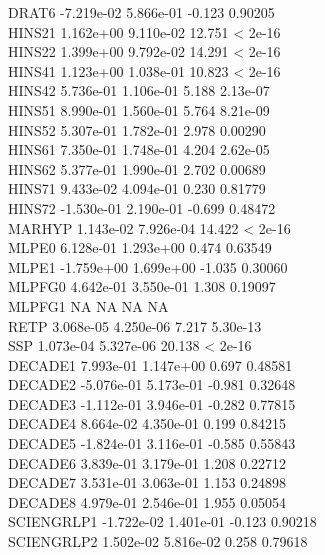 \documentclass[12pt]{article}
\begin{document}
DRAT6       -7.219e-02  5.866e-01  -0.123  0.90205\\
HINS21       1.162e+00  9.110e-02  12.751  < 2e-16\\
HINS22       1.399e+00  9.792e-02  14.291  < 2e-16\\
HINS41       1.123e+00  1.038e-01  10.823  < 2e-16\\
HINS42       5.736e-01  1.106e-01   5.188 2.13e-07\\
HINS51       8.990e-01  1.560e-01   5.764 8.21e-09\\
HINS52       5.307e-01  1.782e-01   2.978  0.00290\\
HINS61       7.350e-01  1.748e-01   4.204 2.62e-05\\
HINS62       5.377e-01  1.990e-01   2.702  0.00689\\
HINS71       9.433e-02  4.094e-01   0.230  0.81779\\
HINS72      -1.530e-01  2.190e-01  -0.699  0.48472\\
MARHYP       1.143e-02  7.926e-04  14.422  < 2e-16\\
MLPE0        6.128e-01  1.293e+00   0.474  0.63549\\
MLPE1       -1.759e+00  1.699e+00  -1.035  0.30060\\
MLPFG0       4.642e-01  3.550e-01   1.308  0.19097\\
MLPFG1              NA         NA      NA       NA\\
RETP         3.068e-05  4.250e-06   7.217 5.30e-13\\
SSP          1.073e-04  5.327e-06  20.138  < 2e-16\\
DECADE1      7.993e-01  1.147e+00   0.697  0.48581\\
DECADE2     -5.076e-01  5.173e-01  -0.981  0.32648\\
DECADE3     -1.112e-01  3.946e-01  -0.282  0.77815\\
DECADE4      8.664e-02  4.350e-01   0.199  0.84215\\
DECADE5     -1.824e-01  3.116e-01  -0.585  0.55843\\
DECADE6      3.839e-01  3.179e-01   1.208  0.22712\\
DECADE7      3.531e-01  3.063e-01   1.153  0.24898\\
DECADE8      4.979e-01  2.546e-01   1.955  0.05054\\
SCIENGRLP1  -1.722e-02  1.401e-01  -0.123  0.90218\\
SCIENGRLP2   1.502e-02  5.816e-02   0.258  0.79618\\
\end{document}
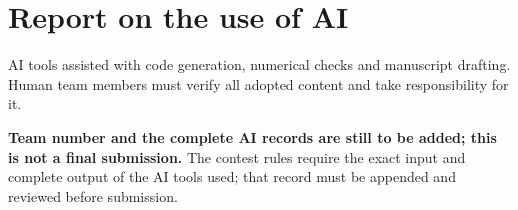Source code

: \documentclass[11pt,a4paper]{article}
\begin{document}
\smallskip\small
\section*{Report on the use of AI}
AI tools assisted with code generation, numerical checks and manuscript drafting. Human team members must verify all adopted content and take responsibility for it.

\textbf{Team number and the complete AI records are still to be added; this is not a final submission.} The contest rules require the exact input and complete output of the AI tools used; that record must be appended and reviewed before submission.
\endgroup
\end{document}
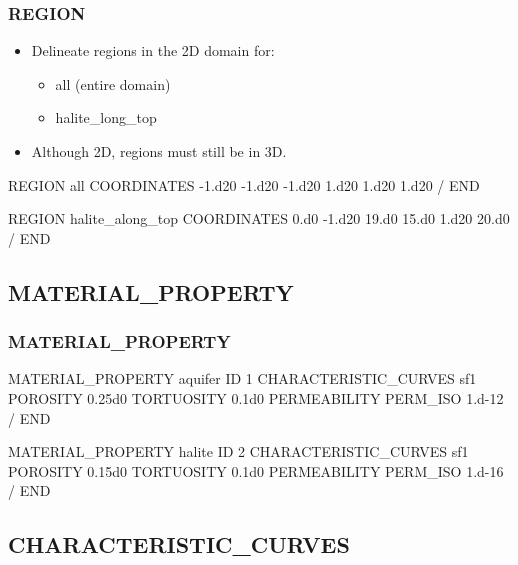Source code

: \documentclass{beamer}
\newcommand\magentacomment[1]{{{\color{magenta} #1}}}
\begin{document}
\begin{frame}\frametitle{REGION}

\begin{itemize}
  \item Delineate regions in the 2D domain for:
  \begin{itemize}
    \item all (entire domain)
    \item halite\_long\_top
  \end{itemize}
  \item Although 2D, regions must still be in 3D.
\end{itemize}

\begin{semiverbatim}
REGION all
  COORDINATES
    \magentacomment{-1.d20 -1.d20 -1.d20}   
    \magentacomment{1.d20 1.d20 1.d20}      
  /
END

REGION halite\_along\_top
  COORDINATES
    0.d0 \magentacomment{-1.d20} 19.d0
    15.d0 \magentacomment{1.d20} 20.d0
  /
END
\end{semiverbatim}

\end{frame}


\subsection{MATERIAL\_PROPERTY}

\begin{frame}\frametitle{MATERIAL\_PROPERTY}

\small
\begin{semiverbatim}
MATERIAL_PROPERTY aquifer
  ID 1
  CHARACTERISTIC_CURVES sf1
  POROSITY  0.25d0
  TORTUOSITY 0.1d0
  PERMEABILITY
    PERM_ISO 1.d-12
  /
END
  
MATERIAL_PROPERTY halite
  ID 2
  CHARACTERISTIC_CURVES sf1
  POROSITY  0.15d0
  TORTUOSITY 0.1d0
  PERMEABILITY
    PERM_ISO 1.d-16
  /
END
\end{semiverbatim}

\end{frame}

\subsection{CHARACTERISTIC\_CURVES}
\end{document}
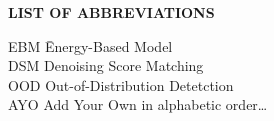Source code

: {}

\begin{center}
{\normalfont \textbf{LIST OF ABBREVIATIONS}}
\end{center}

\newcommand{\Ab}[2]{\noindent  #1 \> #2 \\}
\newcommand{\Abi}[2]{\noindent #1 \hspace{1.5cm} \= #2 \\}

\begin{tabbing}
\Abi{EBM}{Energy-Based Model}
\Ab{DSM}{Denoising Score Matching}
\Ab{OOD}{Out-of-Distribution Detetction}
\Ab{AYO}{Add Your Own in alphabetic order\ldots}
\end{tabbing}

\clearpage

**PROMPT**
Copy the entries above faithfully and omit every image.

**SOLUTION FOR THIS TASK**
 \documentclass[12pt]{article}
\begin{document}
DRAT6       -7.219e-02  5.866e-01  -0.123  0.90205\\
HINS21       1.162e+00  9.110e-02  12.751  < 2e-16\\
HINS22       1.399e+00  9.792e-02  14.291  < 2e-16\\
HINS41       1.123e+00  1.038e-01  10.823  < 2e-16\\
HINS42       5.736e-01  1.106e-01   5.188 2.13e-07\\
HINS51       8.990e-01  1.560e-01   5.764 8.21e-09\\
HINS52       5.307e-01  1.782e-01   2.978  0.00290\\
HINS61       7.350e-01  1.748e-01   4.204 2.62e-05\\
HINS62       5.377e-01  1.990e-01   2.702  0.00689\\
HINS71       9.433e-02  4.094e-01   0.230  0.81779\\
HINS72      -1.530e-01  2.190e-01  -0.699  0.48472\\
MARHYP       1.143e-02  7.926e-04  14.422  < 2e-16\\
MLPE0        6.128e-01  1.293e+00   0.474  0.63549\\
MLPE1       -1.759e+00  1.699e+00  -1.035  0.30060\\
MLPFG0       4.642e-01  3.550e-01   1.308  0.19097\\
MLPFG1              NA         NA      NA       NA\\
RETP         3.068e-05  4.250e-06   7.217 5.30e-13\\
SSP          1.073e-04  5.327e-06  20.138  < 2e-16\\
DECADE1      7.993e-01  1.147e+00   0.697  0.48581\\
DECADE2     -5.076e-01  5.173e-01  -0.981  0.32648\\
DECADE3     -1.112e-01  3.946e-01  -0.282  0.77815\\
DECADE4      8.664e-02  4.350e-01   0.199  0.84215\\
DECADE5     -1.824e-01  3.116e-01  -0.585  0.55843\\
DECADE6      3.839e-01  3.179e-01   1.208  0.22712\\
DECADE7      3.531e-01  3.063e-01   1.153  0.24898\\
DECADE8      4.979e-01  2.546e-01   1.955  0.05054\\
SCIENGRLP1  -1.722e-02  1.401e-01  -0.123  0.90218\\
SCIENGRLP2   1.502e-02  5.816e-02   0.258  0.79618\\
\end{document}
Source code

: \documentclass[11pt,a4paper]{article}
\begin{document}
\smallskip\small
\section*{Report on the use of AI}
AI tools assisted with code generation, numerical checks and manuscript drafting. Human team members must verify all adopted content and take responsibility for it.

\textbf{Team number and the complete AI records are still to be added; this is not a final submission.} The contest rules require the exact input and complete output of the AI tools used; that record must be appended and reviewed before submission.
\endgroup
\end{document}
Source code

: \documentclass{beamer}
\newcommand\magentacomment[1]{{{\color{magenta} #1}}}
\begin{document}
\begin{frame}\frametitle{REGION}

\begin{itemize}
  \item Delineate regions in the 2D domain for:
  \begin{itemize}
    \item all (entire domain)
    \item halite\_long\_top
  \end{itemize}
  \item Although 2D, regions must still be in 3D.
\end{itemize}

\begin{semiverbatim}
REGION all
  COORDINATES
    \magentacomment{-1.d20 -1.d20 -1.d20}   
    \magentacomment{1.d20 1.d20 1.d20}      
  /
END

REGION halite\_along\_top
  COORDINATES
    0.d0 \magentacomment{-1.d20} 19.d0
    15.d0 \magentacomment{1.d20} 20.d0
  /
END
\end{semiverbatim}

\end{frame}


\subsection{MATERIAL\_PROPERTY}

\begin{frame}\frametitle{MATERIAL\_PROPERTY}

\small
\begin{semiverbatim}
MATERIAL_PROPERTY aquifer
  ID 1
  CHARACTERISTIC_CURVES sf1
  POROSITY  0.25d0
  TORTUOSITY 0.1d0
  PERMEABILITY
    PERM_ISO 1.d-12
  /
END
  
MATERIAL_PROPERTY halite
  ID 2
  CHARACTERISTIC_CURVES sf1
  POROSITY  0.15d0
  TORTUOSITY 0.1d0
  PERMEABILITY
    PERM_ISO 1.d-16
  /
END
\end{semiverbatim}

\end{frame}

\subsection{CHARACTERISTIC\_CURVES}
\end{document}
Source code

: {}

\begin{center}
{\normalfont \textbf{LIST OF ABBREVIATIONS}}
\end{center}

\newcommand{\Ab}[2]{\noindent  #1 \> #2 \\}
\newcommand{\Abi}[2]{\noindent #1 \hspace{1.5cm} \= #2 \\}

\begin{tabbing}
\Abi{EBM}{Energy-Based Model}
\Ab{DSM}{Denoising Score Matching}
\Ab{OOD}{Out-of-Distribution Detetction}
\Ab{AYO}{Add Your Own in alphabetic order\ldots}
\end{tabbing}

\clearpage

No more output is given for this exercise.